BEGIN EXTRACTED INFORMATION

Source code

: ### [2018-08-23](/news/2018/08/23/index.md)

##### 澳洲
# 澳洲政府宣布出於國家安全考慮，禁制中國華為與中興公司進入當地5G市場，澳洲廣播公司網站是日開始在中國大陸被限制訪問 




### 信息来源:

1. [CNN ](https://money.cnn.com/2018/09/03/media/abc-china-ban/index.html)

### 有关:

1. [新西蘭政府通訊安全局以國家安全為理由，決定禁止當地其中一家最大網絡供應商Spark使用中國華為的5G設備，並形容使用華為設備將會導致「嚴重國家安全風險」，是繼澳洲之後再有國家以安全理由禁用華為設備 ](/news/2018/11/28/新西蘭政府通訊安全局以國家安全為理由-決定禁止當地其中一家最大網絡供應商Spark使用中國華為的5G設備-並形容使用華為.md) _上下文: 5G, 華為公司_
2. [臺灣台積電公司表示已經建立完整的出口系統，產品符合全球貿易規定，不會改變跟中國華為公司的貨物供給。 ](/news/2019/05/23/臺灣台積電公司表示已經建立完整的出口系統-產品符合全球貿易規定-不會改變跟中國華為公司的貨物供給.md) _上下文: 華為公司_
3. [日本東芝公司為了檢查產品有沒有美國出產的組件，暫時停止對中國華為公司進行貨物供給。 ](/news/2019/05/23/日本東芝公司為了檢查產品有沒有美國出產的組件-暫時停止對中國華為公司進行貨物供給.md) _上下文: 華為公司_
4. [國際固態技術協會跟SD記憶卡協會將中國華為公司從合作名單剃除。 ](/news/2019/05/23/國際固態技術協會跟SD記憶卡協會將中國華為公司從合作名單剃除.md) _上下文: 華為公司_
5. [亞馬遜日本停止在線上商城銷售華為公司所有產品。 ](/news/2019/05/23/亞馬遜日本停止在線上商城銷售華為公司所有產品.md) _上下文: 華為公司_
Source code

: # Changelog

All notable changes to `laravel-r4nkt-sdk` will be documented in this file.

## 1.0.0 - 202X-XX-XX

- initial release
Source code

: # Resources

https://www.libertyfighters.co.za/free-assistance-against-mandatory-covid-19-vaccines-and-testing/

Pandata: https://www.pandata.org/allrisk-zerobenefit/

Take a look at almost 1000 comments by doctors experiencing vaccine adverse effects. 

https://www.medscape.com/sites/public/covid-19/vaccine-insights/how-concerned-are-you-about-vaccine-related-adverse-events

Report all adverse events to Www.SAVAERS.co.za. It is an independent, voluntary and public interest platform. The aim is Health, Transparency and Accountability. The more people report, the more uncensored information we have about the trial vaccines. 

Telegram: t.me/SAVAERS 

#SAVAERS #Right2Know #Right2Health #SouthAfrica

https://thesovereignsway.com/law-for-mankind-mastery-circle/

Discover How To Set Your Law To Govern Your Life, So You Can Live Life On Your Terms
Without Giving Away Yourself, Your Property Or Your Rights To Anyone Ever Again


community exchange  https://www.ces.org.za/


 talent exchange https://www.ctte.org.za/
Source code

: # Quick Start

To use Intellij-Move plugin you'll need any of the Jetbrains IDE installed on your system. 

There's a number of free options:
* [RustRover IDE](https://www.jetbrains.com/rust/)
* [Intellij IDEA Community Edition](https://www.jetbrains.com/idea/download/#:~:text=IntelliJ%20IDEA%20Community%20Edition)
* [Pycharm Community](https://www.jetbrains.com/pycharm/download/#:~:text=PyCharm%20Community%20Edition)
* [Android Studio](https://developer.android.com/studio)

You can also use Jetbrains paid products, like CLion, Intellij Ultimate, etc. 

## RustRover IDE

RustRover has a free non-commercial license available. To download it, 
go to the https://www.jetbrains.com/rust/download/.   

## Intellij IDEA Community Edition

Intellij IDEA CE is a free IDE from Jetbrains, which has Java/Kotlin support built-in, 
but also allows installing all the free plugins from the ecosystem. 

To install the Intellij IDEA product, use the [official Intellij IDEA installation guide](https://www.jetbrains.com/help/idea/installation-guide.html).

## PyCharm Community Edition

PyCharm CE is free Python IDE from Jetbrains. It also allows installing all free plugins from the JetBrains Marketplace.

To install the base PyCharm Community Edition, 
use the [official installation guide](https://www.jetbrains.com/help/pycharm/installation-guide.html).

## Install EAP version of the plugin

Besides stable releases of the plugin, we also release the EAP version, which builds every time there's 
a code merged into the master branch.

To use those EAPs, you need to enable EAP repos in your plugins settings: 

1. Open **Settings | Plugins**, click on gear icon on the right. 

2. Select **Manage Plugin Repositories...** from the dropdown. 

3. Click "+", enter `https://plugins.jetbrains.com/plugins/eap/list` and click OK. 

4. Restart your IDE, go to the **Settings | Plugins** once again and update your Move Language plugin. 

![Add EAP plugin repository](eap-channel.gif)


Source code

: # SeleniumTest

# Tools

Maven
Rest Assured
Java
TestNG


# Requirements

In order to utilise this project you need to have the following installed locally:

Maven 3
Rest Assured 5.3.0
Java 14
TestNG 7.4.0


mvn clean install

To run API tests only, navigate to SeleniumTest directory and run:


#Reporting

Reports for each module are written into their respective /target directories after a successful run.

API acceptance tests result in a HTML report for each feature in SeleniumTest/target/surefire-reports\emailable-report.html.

END EXTRACTED INFORMATION

◆ GOAL OF THE EXERCISE
Reproduce each entry above exactly, keeping every character.

◆ ANSWER AREA
Source code

: ### [2018-08-23](/news/2018/08/23/index.md)

##### 澳洲
# 澳洲政府宣布出於國家安全考慮，禁制中國華為與中興公司進入當地5G市場，澳洲廣播公司網站是日開始在中國大陸被限制訪問 




### 信息来源:

1. [CNN ](https://money.cnn.com/2018/09/03/media/abc-china-ban/index.html)

### 有关:

1. [新西蘭政府通訊安全局以國家安全為理由，決定禁止當地其中一家最大網絡供應商Spark使用中國華為的5G設備，並形容使用華為設備將會導致「嚴重國家安全風險」，是繼澳洲之後再有國家以安全理由禁用華為設備 ](/news/2018/11/28/新西蘭政府通訊安全局以國家安全為理由-決定禁止當地其中一家最大網絡供應商Spark使用中國華為的5G設備-並形容使用華為.md) _上下文: 5G, 華為公司_
2. [臺灣台積電公司表示已經建立完整的出口系統，產品符合全球貿易規定，不會改變跟中國華為公司的貨物供給。 ](/news/2019/05/23/臺灣台積電公司表示已經建立完整的出口系統-產品符合全球貿易規定-不會改變跟中國華為公司的貨物供給.md) _上下文: 華為公司_
3. [日本東芝公司為了檢查產品有沒有美國出產的組件，暫時停止對中國華為公司進行貨物供給。 ](/news/2019/05/23/日本東芝公司為了檢查產品有沒有美國出產的組件-暫時停止對中國華為公司進行貨物供給.md) _上下文: 華為公司_
4. [國際固態技術協會跟SD記憶卡協會將中國華為公司從合作名單剃除。 ](/news/2019/05/23/國際固態技術協會跟SD記憶卡協會將中國華為公司從合作名單剃除.md) _上下文: 華為公司_
5. [亞馬遜日本停止在線上商城銷售華為公司所有產品。 ](/news/2019/05/23/亞馬遜日本停止在線上商城銷售華為公司所有產品.md) _上下文: 華為公司_
Source code

: # Changelog

All notable changes to `laravel-r4nkt-sdk` will be documented in this file.

## 1.0.0 - 202X-XX-XX

- initial release
Source code

: # Resources

https://www.libertyfighters.co.za/free-assistance-against-mandatory-covid-19-vaccines-and-testing/

Pandata: https://www.pandata.org/allrisk-zerobenefit/

Take a look at almost 1000 comments by doctors experiencing vaccine adverse effects. 

https://www.medscape.com/sites/public/covid-19/vaccine-insights/how-concerned-are-you-about-vaccine-related-adverse-events

Report all adverse events to Www.SAVAERS.co.za. It is an independent, voluntary and public interest platform. The aim is Health, Transparency and Accountability. The more people report, the more uncensored information we have about the trial vaccines. 

Telegram: t.me/SAVAERS 

#SAVAERS #Right2Know #Right2Health #SouthAfrica

https://thesovereignsway.com/law-for-mankind-mastery-circle/

Discover How To Set Your Law To Govern Your Life, So You Can Live Life On Your Terms
Without Giving Away Yourself, Your Property Or Your Rights To Anyone Ever Again


community exchange  https://www.ces.org.za/


 talent exchange https://www.ctte.org.za/
Source code

: # Quick Start

To use Intellij-Move plugin you'll need any of the Jetbrains IDE installed on your system. 

There's a number of free options:
* [RustRover IDE](https://www.jetbrains.com/rust/)
* [Intellij IDEA Community Edition](https://www.jetbrains.com/idea/download/#:~:text=IntelliJ%20IDEA%20Community%20Edition)
* [Pycharm Community](https://www.jetbrains.com/pycharm/download/#:~:text=PyCharm%20Community%20Edition)
* [Android Studio](https://developer.android.com/studio)

You can also use Jetbrains paid products, like CLion, Intellij Ultimate, etc. 

## RustRover IDE

RustRover has a free non-commercial license available. To download it, 
go to the https://www.jetbrains.com/rust/download/.   

## Intellij IDEA Community Edition

Intellij IDEA CE is a free IDE from Jetbrains, which has Java/Kotlin support built-in, 
but also allows installing all the free plugins from the ecosystem. 

To install the Intellij IDEA product, use the [official Intellij IDEA installation guide](https://www.jetbrains.com/help/idea/installation-guide.html).

## PyCharm Community Edition

PyCharm CE is free Python IDE from Jetbrains. It also allows installing all free plugins from the JetBrains Marketplace.

To install the base PyCharm Community Edition, 
use the [official installation guide](https://www.jetbrains.com/help/pycharm/installation-guide.html).

## Install EAP version of the plugin

Besides stable releases of the plugin, we also release the EAP version, which builds every time there's 
a code merged into the master branch.

To use those EAPs, you need to enable EAP repos in your plugins settings: 

1. Open **Settings | Plugins**, click on gear icon on the right. 

2. Select **Manage Plugin Repositories...** from the dropdown. 

3. Click "+", enter `https://plugins.jetbrains.com/plugins/eap/list` and click OK. 

4. Restart your IDE, go to the **Settings | Plugins** once again and update your Move Language plugin. 

![Add EAP plugin repository](eap-channel.gif)


Source code

: # SeleniumTest

# Tools

Maven
Rest Assured
Java
TestNG


# Requirements

In order to utilise this project you need to have the following installed locally:

Maven 3
Rest Assured 5.3.0
Java 14
TestNG 7.4.0


mvn clean install

To run API tests only, navigate to SeleniumTest directory and run:


#Reporting

Reports for each module are written into their respective /target directories after a successful run.

API acceptance tests result in a HTML report for each feature in SeleniumTest/target/surefire-reports\emailable-report.html.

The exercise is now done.